Facilitating the Spread of Knowledge and Innovation in Professional Software Development

Write for InfoQ


Choose your language

InfoQ Homepage Interviews Camille Fournier on Consensus Systems: ZooKeeper, Etcd, Consul

Camille Fournier on Consensus Systems: ZooKeeper, Etcd, Consul


1. We are here at CraftConf 2015 in Budapest, I’m sitting here with Camille Fournier. Camille you are here at the conference to give a talk on ZooKeeper and similar projects, so can you give us an overview of what ZooKeeper does?

Sure, so ZooKeeper and etcd and to some extent Consul, Consul is a little bit more interesting, but all these systems I’m calling them consensus systems, or consensus services, because I can’t figure out a better name for them. They are systems that are written based on consensus algorithms, so ZAB which is sort of like Paxos or Raft, and they are systems that are used primarily for the purposes of either doing distributed locking or providing data for service orchestration and sort of distributed metadata, so they are key/value stores that keep all of their data in memory, for very fast read access, they are designed for read heavy workloads.

The unique qualities of these systems versus other key/value stores like Cassandra or Riak or whatever, are that they provide, first of all they are highly consistent, that’s what they do, all writes all go through a voting protocol to make sure that they are written to a majority of replicas, everyone sees them and agrees that, yes this data is valid, we are going to write it to disk and persist it so they’ll never lose data, you can use them to build compare-and-set operations or they even provide those compare-and-set operations as primitives.

So that’s one of the biggest and most important parts of them, a lot of the distributed data stores have that ability, you can sort of put them into a mode where they provide highly, highly consistent writes, but a lot of the time you don’t want to do that, you want to let them be a little more optimized for availability or doing dirty reads, so you are reading old data or data that it’s in the process of being written and the ZooKeepers and etcs and whatevers in the world are really optimized for very high consistency. If you really need to write things and always see what you write and be guaranteed that that write will not partially succeeded or partially fail, it will always succeed or fail, that’s one of the biggest things that they provide. The other two things that they provide that most of these distributed data stores do not provide are ephemeral nodes or nodes with a time to live, so you can create data that will automatically be cleaned up by the system, so DNS sort of has this. If you advertise something, put some data into DNS that has a TTL and it will eventually expire and refresh itself. These have that to a much tighter time bound, so in ZooKeeper they are called the ephemeral nodes, in other systems they are just nodes that you write but you create a TTL on them, you have to continually update or refresh the TTL in order to keep the node available.

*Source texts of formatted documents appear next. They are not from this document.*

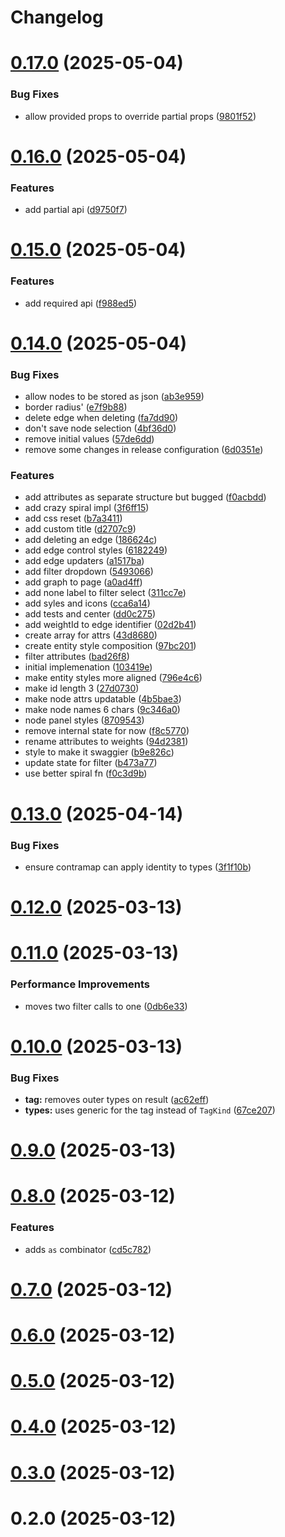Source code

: # Changelog

# [0.17.0](https://github.com/waynevanson/js/compare/@waynevanson/compose-solid@0.16.0...@waynevanson/compose-solid@0.17.0) (2025-05-04)

### Bug Fixes

- allow provided props to override partial props ([9801f52](https://github.com/waynevanson/js/commit/9801f5265abdf694d987e036efa75d69e0654c64))

# [0.16.0](https://github.com/waynevanson/js/compare/@waynevanson/compose-solid@0.15.0...@waynevanson/compose-solid@0.16.0) (2025-05-04)

### Features

- add partial api ([d9750f7](https://github.com/waynevanson/js/commit/d9750f732b56500addbf733f479df40e8f6b3d35))

# [0.15.0](https://github.com/waynevanson/js/compare/@waynevanson/compose-solid@0.14.0...@waynevanson/compose-solid@0.15.0) (2025-05-04)

### Features

- add required api ([f988ed5](https://github.com/waynevanson/js/commit/f988ed5a4278d77e91e8776f658f5042ea01e4b7))

# [0.14.0](https://github.com/waynevanson/js/compare/@waynevanson/compose-solid@0.13.0...@waynevanson/compose-solid@0.14.0) (2025-05-04)

### Bug Fixes

- allow nodes to be stored as json ([ab3e959](https://github.com/waynevanson/js/commit/ab3e959651763ca79cdc7f2b1f52f55086d44f7c))
- border radius' ([e7f9b88](https://github.com/waynevanson/js/commit/e7f9b887fc00b556e630ad50b269804c3ee42eca))
- delete edge when deleting ([fa7dd90](https://github.com/waynevanson/js/commit/fa7dd906dcc26e80a1f98041642e9a556e654e3e))
- don't save node selection ([4bf36d0](https://github.com/waynevanson/js/commit/4bf36d0b0d0a417318ed9a19abd3d425f3c06ad8))
- remove initial values ([57de6dd](https://github.com/waynevanson/js/commit/57de6dd508d3505c3084d3f881e6cd8905c54123))
- remove some changes in release configuration ([6d0351e](https://github.com/waynevanson/js/commit/6d0351e937c15c845947ee5b74a17799412e6fac))

### Features

- add attributes as separate structure but bugged ([f0acbdd](https://github.com/waynevanson/js/commit/f0acbdda6a4c001f1aab774a461e8bac0a3598b5))
- add crazy spiral impl ([3f6ff15](https://github.com/waynevanson/js/commit/3f6ff15fcd96ae2abc6791a7eb06a36a934806ef))
- add css reset ([b7a3411](https://github.com/waynevanson/js/commit/b7a341175854999ceb577b4c4ef4f87c536e7732))
- add custom title ([d2707c9](https://github.com/waynevanson/js/commit/d2707c9403f24e6e6666da70413def41400fce61))
- add deleting an edge ([186624c](https://github.com/waynevanson/js/commit/186624c327f522c4346abf6dddc9a73fb0e19f16))
- add edge control styles ([6182249](https://github.com/waynevanson/js/commit/6182249ec67e82de61d1b78b2517083ba3631493))
- add edge updaters ([a1517ba](https://github.com/waynevanson/js/commit/a1517ba28b7ef1bae8d9f7cb0b560804bed5da6a))
- add filter dropdown ([5493066](https://github.com/waynevanson/js/commit/54930661fb3536d86eb29ef43df55577deb84cf8))
- add graph to page ([a0ad4ff](https://github.com/waynevanson/js/commit/a0ad4ff34be36f6ef490f9e140e9bc894aff7aa6))
- add none label to filter select ([311cc7e](https://github.com/waynevanson/js/commit/311cc7e1b8b77fb46e4064bb4fb35162a9185433))
- add syles and icons ([cca6a14](https://github.com/waynevanson/js/commit/cca6a145f1010198c9ecef3560cd4c2f3b680afd))
- add tests and center ([dd0c275](https://github.com/waynevanson/js/commit/dd0c275c4e57e10a286eab0f09c025e064349662))
- add weightId to edge identifier ([02d2b41](https://github.com/waynevanson/js/commit/02d2b415a9038722ed8388224590890b6fc1b16f))
- create array for attrs ([43d8680](https://github.com/waynevanson/js/commit/43d86807d0de9f88c9351b47f0b630ec647a9662))
- create entity style composition ([97bc201](https://github.com/waynevanson/js/commit/97bc201ffd8e4f8f8656e8e928f176bb31a35d36))
- filter attributes ([bad26f8](https://github.com/waynevanson/js/commit/bad26f8b7a34d7d976b4d35c4406ed05b24e652e))
- initial implemenation ([103419e](https://github.com/waynevanson/js/commit/103419e0016de007ccbd7e03166760c8ae6a569c))
- make entity styles more aligned ([796e4c6](https://github.com/waynevanson/js/commit/796e4c6da3aa9047b63c663512785b80d4c139b8))
- make id length 3 ([27d0730](https://github.com/waynevanson/js/commit/27d0730b75993bbfd6cbe6275d8eeb9fabf5c04d))
- make node attrs updatable ([4b5bae3](https://github.com/waynevanson/js/commit/4b5bae3b3cbd225ba68a5892ad4864322ed9e9c8))
- make node names 6 chars ([9c346a0](https://github.com/waynevanson/js/commit/9c346a0f8fe962d5ea9b2dcc5fe45191a538dcbb))
- node panel styles ([8709543](https://github.com/waynevanson/js/commit/8709543b55be8fd72a2ff47dc4ca56558144ca5a))
- remove internal state for now ([f8c5770](https://github.com/waynevanson/js/commit/f8c57705664af60a241c4b5aa541ba87aa14843d))
- rename attributes to weights ([94d2381](https://github.com/waynevanson/js/commit/94d23817afdb303fdc162650465fa484f3790128))
- style to make it swaggier ([b9e826c](https://github.com/waynevanson/js/commit/b9e826c4777ced68ee8a4d45aae3e4a7f2817fc5))
- update state for filter ([b473a77](https://github.com/waynevanson/js/commit/b473a779c87ad6a88478b14ba31030322d0e49cc))
- use better spiral fn ([f0c3d9b](https://github.com/waynevanson/js/commit/f0c3d9b2f843c802045195db35efb0c7a4c17a72))

# [0.13.0](https://github.com/waynevanson/js/compare/@waynevanson/compose-solid@0.12.0...@waynevanson/compose-solid@0.13.0) (2025-04-14)

### Bug Fixes

- ensure contramap can apply identity to types ([3f1f10b](https://github.com/waynevanson/js/commit/3f1f10bcbc752f44e3df85eff9e58f0282a0b2ea))

# [0.12.0](https://github.com/waynevanson/js/compare/@waynevanson/compose-solid@0.11.0...@waynevanson/compose-solid@0.12.0) (2025-03-13)

# [0.11.0](https://github.com/waynevanson/js/compare/@waynevanson/compose-solid@0.10.0...@waynevanson/compose-solid@0.11.0) (2025-03-13)

### Performance Improvements

- moves two filter calls to one ([0db6e33](https://github.com/waynevanson/js/commit/0db6e337a03d0b99ffe0881e687907f0542a3528))

# [0.10.0](https://github.com/waynevanson/js/compare/@waynevanson/compose-solid@0.9.0...@waynevanson/compose-solid@0.10.0) (2025-03-13)

### Bug Fixes

- **tag:** removes outer types on result ([ac62eff](https://github.com/waynevanson/js/commit/ac62eff87bc6b853043f94548df1a9b27f99eba7))
- **types:** uses generic for the tag instead of `TagKind` ([67ce207](https://github.com/waynevanson/js/commit/67ce207a6588089b1dbeba054e6ebc82420b08fd))

# [0.9.0](https://github.com/waynevanson/js/compare/@waynevanson/compose-solid@0.8.0...@waynevanson/compose-solid@0.9.0) (2025-03-13)

# [0.8.0](https://github.com/waynevanson/js/compare/@waynevanson/compose-solid@0.7.0...@waynevanson/compose-solid@0.8.0) (2025-03-12)

### Features

- adds `as` combinator ([cd5c782](https://github.com/waynevanson/js/commit/cd5c782c2b483a71108bfdf6e03ed0978fe8e80d))

# [0.7.0](https://github.com/waynevanson/js/compare/@waynevanson/compose-solid@0.6.0...@waynevanson/compose-solid@0.7.0) (2025-03-12)

# [0.6.0](https://github.com/waynevanson/js/compare/@waynevanson/compose-solid@0.5.0...@waynevanson/compose-solid@0.6.0) (2025-03-12)

# [0.5.0](https://github.com/waynevanson/js/compare/@waynevanson/compose-solid@0.4.0...@waynevanson/compose-solid@0.5.0) (2025-03-12)

# [0.4.0](https://github.com/waynevanson/js/compare/@waynevanson/compose-solid@0.3.0...@waynevanson/compose-solid@0.4.0) (2025-03-12)

# [0.3.0](https://github.com/waynevanson/js/compare/@waynevanson/compose-solid@0.2.0...@waynevanson/compose-solid@0.3.0) (2025-03-12)

# 0.2.0 (2025-03-12)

The final really big thing that they do is notifications, watches, events. So you can say: “ I’m interested in this particular piece of data, let me know if it changes” and you set that up and the system will let you know when and if that data changes, and that is not generally something that distributed data stores provide, you know if you even want to use like pub/sub messaging for example, RabbitMQ something like that, you are listening to a channel but somebody is publishing consciously a lot of data to that channel. This is a little bit more lightweight, it’s not designed to do pub/sub messaging, it’s really designed for events that may not occur that often but that are very important for you to know about and act on when they occur, so like I said, service orchestration is a very popular use case, if a service advertises its existence by creating a node and you are watching to see if that node changes, when that service goes away or dies, that node will change and possibly be deleted, and you will automatically know to refresh your view of the world at that point, you don’t have to go poll the database or poll the file system or whatever to find that out.


2. The notifications, how is that, for instance in ZooKeeper, how are they implemented, is there a network connection back to me or…?

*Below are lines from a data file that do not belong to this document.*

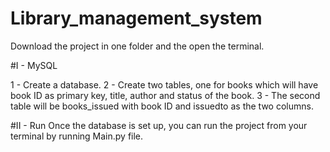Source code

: # Library_management_system

Download the project in one folder and the open the terminal. 

#I - MySQL

1 - Create a database.
2 - Create two tables, one for books which will have book ID as primary key, title, author and status of the book. 
3 - The second table will be books_issued with book ID and issuedto as the two columns. 

#II - Run
Once the database is set up, you can run the project from your terminal by running Main.py file. 
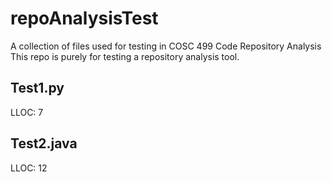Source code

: # repoAnalysisTest
A collection of files used for testing in COSC 499 Code Repository Analysis
This repo is purely for testing a repository analysis tool.

## Test1.py
LLOC: 7

## Test2.java
LLOC: 12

Yes, so in ZooKeeper, ZooKeeper has a thick client model, so that’s one of the big differences between ZooKeeper and the etcds and Consuls of the world, ZooKeeper is built with the notion that you are going to have a client, that’s a thick client, you create stateful sessions to the ZooKeeper, you have 2 channels of communication, you have a synchronous channel, you have an asynchronous channel, so the asynchronous channel carries a lot of the heartbeat traffic and will carry the watch notifications back to you, so when something changes you will get a notification on that channel and you’ll do something with it.

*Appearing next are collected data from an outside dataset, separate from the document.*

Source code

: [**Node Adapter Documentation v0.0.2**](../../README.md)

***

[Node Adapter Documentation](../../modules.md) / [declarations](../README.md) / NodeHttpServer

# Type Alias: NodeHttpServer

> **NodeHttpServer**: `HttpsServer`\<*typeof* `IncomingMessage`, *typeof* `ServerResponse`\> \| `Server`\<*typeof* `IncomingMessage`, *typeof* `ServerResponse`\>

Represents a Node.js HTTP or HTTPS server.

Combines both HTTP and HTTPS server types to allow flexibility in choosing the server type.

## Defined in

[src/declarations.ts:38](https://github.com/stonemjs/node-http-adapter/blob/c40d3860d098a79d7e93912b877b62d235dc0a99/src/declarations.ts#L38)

And I think one of the interesting things about these two models, so in etcd, I don’t know Consul very well but I did some research on etcd as part of my research for this talk, you’ll actually do an HTTP longpoll, so you will longpoll and that longpoll will return when something changes and the system is implemented in that way. So it’s essentially opening a socket, HTTP in that case. I think that difference, I think that’s a very interesting difference between ZooKeeper and between sort of etcd/Consul, those two different models.

The original system of this sort is a system called Chubby out of Google, so they published a paper a number of years ago called the Chubby lock service or something like that, it’s a great paper, I highly recommended that anyone who is interested in building distributed systems, read it because it’s a great engineering tale, it’s really, it’s not so much about algorithms, it’s about how they made the choices they made to build the system, and Chubby is a thick client model, so you are creating these long lived sockets and ZooKeeper is very much in that fashion and in that manner, and in some ways it’s kind of an old school manner, and we were writing C++ or Java, languages that support threading fairly well, it made sense to say: “You know what, we are not going to have like a bunch of teeny, tiny little services all over the place, these services are a little bit bigger, there are processes that we're running that we may need to be coordinating, they are kind of thick processes themselves, so putting a thick client on a thick process to coordinate with ZooKeeper is not a big deal and you get some optimizations, you are not opening and closing sockets constantly to do your ZooKeeper actions, right?"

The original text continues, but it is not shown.